For investors who do not use financial advisors, convincing them to change their mind is not going to be an easy task.
According to Spectrem’s new study How to Attract Advisor-Less Investors, there are two categories of investors who do not use advisors: those who think they can do a better job than advisors in handing their investments, and those who think it is too expensive to use an advisor.
Among those who think the can do a better job, 70 percent say it is unlikely or very unlikely they will begin to use an advisor any time soon. Those who say it is too expensive are more flexible, with only 34 percent saying it is unlikely or very unlikely they will begin to use an advisor.
The study asked those investors to consider factors related to the advisor that might create a better sense of trust in advisors in today’s digital world of communication and information dissemination. A greater frequency of one-on-one meetings met the greatest approval, with 48 percent of investors who don’t want to pay for services and 40 percent of investors who think they can outperform advisors agreeing that would increase trust.
Those investors also liked the idea of more frequent communications via newsletters or bulletins.
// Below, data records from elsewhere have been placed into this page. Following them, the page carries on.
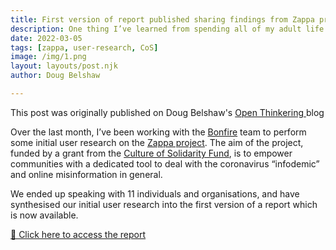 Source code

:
 ```yaml
---
title: First version of report published sharing findings from Zappa project user research
description: One thing I’ve learned from spending all of my adult life online and being involved in lots of innovation projects is that you can have the best bookmarking system in the world, but it means nothing if you don’t do something with the stuff you’ve bookmarked...
date: 2022-03-05
tags: [zappa, user-research, CoS]
image: /img/1.png
layout: layouts/post.njk
author: Doug Belshaw

---
```


<div class="my-3 alert alert-info">
<div>This post was originally published on Doug Belshaw's <a class="mx-2" href="https://dougbelshaw.com/blog/2022/03/05/zappa-project-report/" target="blank"> Open Thinkering </a> blog</div></div>

Over the last month, I’ve been working with the [Bonfire](https://bonfirenetworks.org) team to perform some initial user research on the [Zappa project](https://bonfirenetworks.org/posts/bonfire_cos/). The aim of the project, funded by a grant from the [Culture of Solidarity Fund](https://culturalfoundation.eu/stories/culture-of-solidarity-fund/), is to empower communities with a dedicated tool to deal with the coronavirus “infodemic” and online misinformation in general.

We ended up speaking with 11 individuals and organisations, and have synthesised our initial user research into the first version of a report which is now available.

[📄 Click here to access the report](https://whimsical.com/report-DEiDgckNvj6hVvno9au7FP) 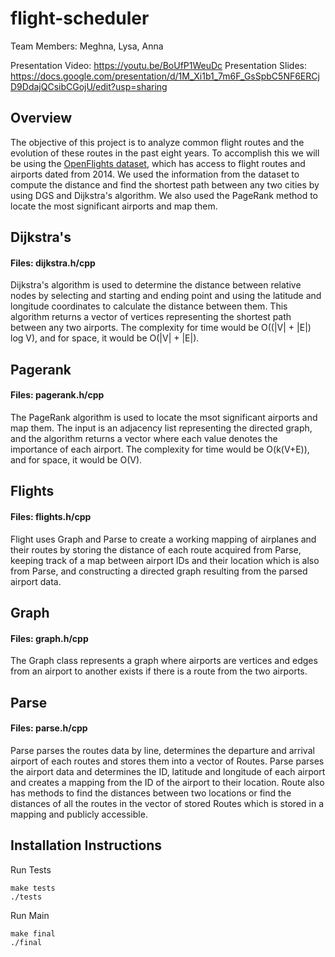 # flight-scheduler
Team Members: Meghna, Lysa, Anna

Presentation Video: https://youtu.be/BoUfP1WeuDc
Presentation Slides: https://docs.google.com/presentation/d/1M_Xi1b1_7m6F_GsSpbC5NF6ERCjD9DdajQCsibCGojU/edit?usp=sharing

## Overview
The objective of this project is to analyze common flight routes and the evolution of these routes in the past eight years. To accomplish this we will be using the [OpenFlights dataset](https://openflights.org/data.html), which has access to flight routes and airports dated from 2014. We used the information from the dataset to compute the distance and find the shortest path between any two cities by using DGS and Dijkstra's algorithm. We also used the PageRank method to locate the most significant airports and map them.

## Dijkstra's
#### Files: dijkstra.h/cpp
Dijkstra's algorithm is used to determine the distance between relative nodes by selecting and starting and ending point and using the latitude and longitude coordinates to calculate the distance between them. This algorithm returns a vector of vertices representing the shortest path between any two airports. The complexity for time would be O((|V| + |E|) log V), and for space, it would be O(|V| + |E|).

## Pagerank
#### Files: pagerank.h/cpp
The PageRank algorithm is used to locate the msot significant airports and map them. The input is an adjacency list representing the directed graph, and the algorithm returns a vector where each value denotes the importance of each airport. The complexity for time would be O(k(V+E)), and for space, it would be O(V).

## Flights
#### Files: flights.h/cpp
Flight uses Graph and Parse to create a working mapping of airplanes and their routes by storing the distance of each route acquired from Parse, keeping track of a map between airport IDs and their location which is also from Parse, and constructing a directed graph resulting from the parsed airport data.

## Graph
#### Files: graph.h/cpp
The Graph class represents a graph where airports are vertices and edges from an airport to another exists if there is a route from the two airports.

## Parse
#### Files: parse.h/cpp
Parse parses the routes data by line, determines the departure and arrival airport of each routes and stores them into a vector of Routes. Parse parses the airport data and determines the ID, latitude and longitude of each airport and creates a mapping from the ID of the airport to their location. Route also has methods to find the distances between two locations or find the distances of all the routes in the vector of stored Routes which is stored in a mapping and publicly accessible.

## Installation Instructions
Run Tests
```
make tests
./tests
```

Run Main
```
make final
./final
```
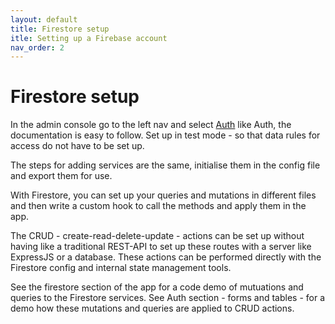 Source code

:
 ```yaml
---
layout: default
title: Firestore setup
itle: Setting up a Firebase account
nav_order: 2
---
```

# Firestore setup

In the admin console go to the left nav and select [Auth](https://console.firebase.google.com/) like Auth, the documentation is easy to follow. Set up in test mode - so that data rules for access do not have to be set up.

The steps for adding services are the same, initialise them in the config file and export them for use.

With Firestore, you can set up your queries and mutations in different files and then write a custom hook to call the methods and apply them in the app.

The CRUD - create-read-delete-update - actions can be set up without having like a traditional REST-API to set up these routes with a server like ExpressJS or a database. These actions can be performed directly with the Firestore config and internal state management tools.

See the firestore section of the app for a code demo of mutuations and queries to the Firestore services. See  Auth section - forms and tables - for a demo how these mutations and queries are applied to CRUD actions.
Twenty-five percent of investors who do not want to pay for services liked that idea as a way to build trust in advisors, and 19 percent of investors who believe they can outsmart advisors thought so as well.
Investors were unimpressed with the idea of increasing use of social media as a way to develop trust. They were slightly more interested in an increased use of video-chat services as a way to substitute for one-on-one meetings, with approximately 10 percent of advisor-less investors agreeing Skype and other services would increase trust.
Between 35 and 44 percent of advisor-less investors say none of the suggested ideas would increase trust.
Investors who believe they can do a better job than an advisor are more likely to approve of meeting with an advisor through technologies like a personal computer (47 percent), tablet or e-reader (39 percent) or smartphone (33 percent). Those investors who don’t want to pay for services were less likely to like the idea of talking to advisors through technology (42 percent would do so on a personal computer, 34 percent would use a tablet and 33 percent would use a smartphone).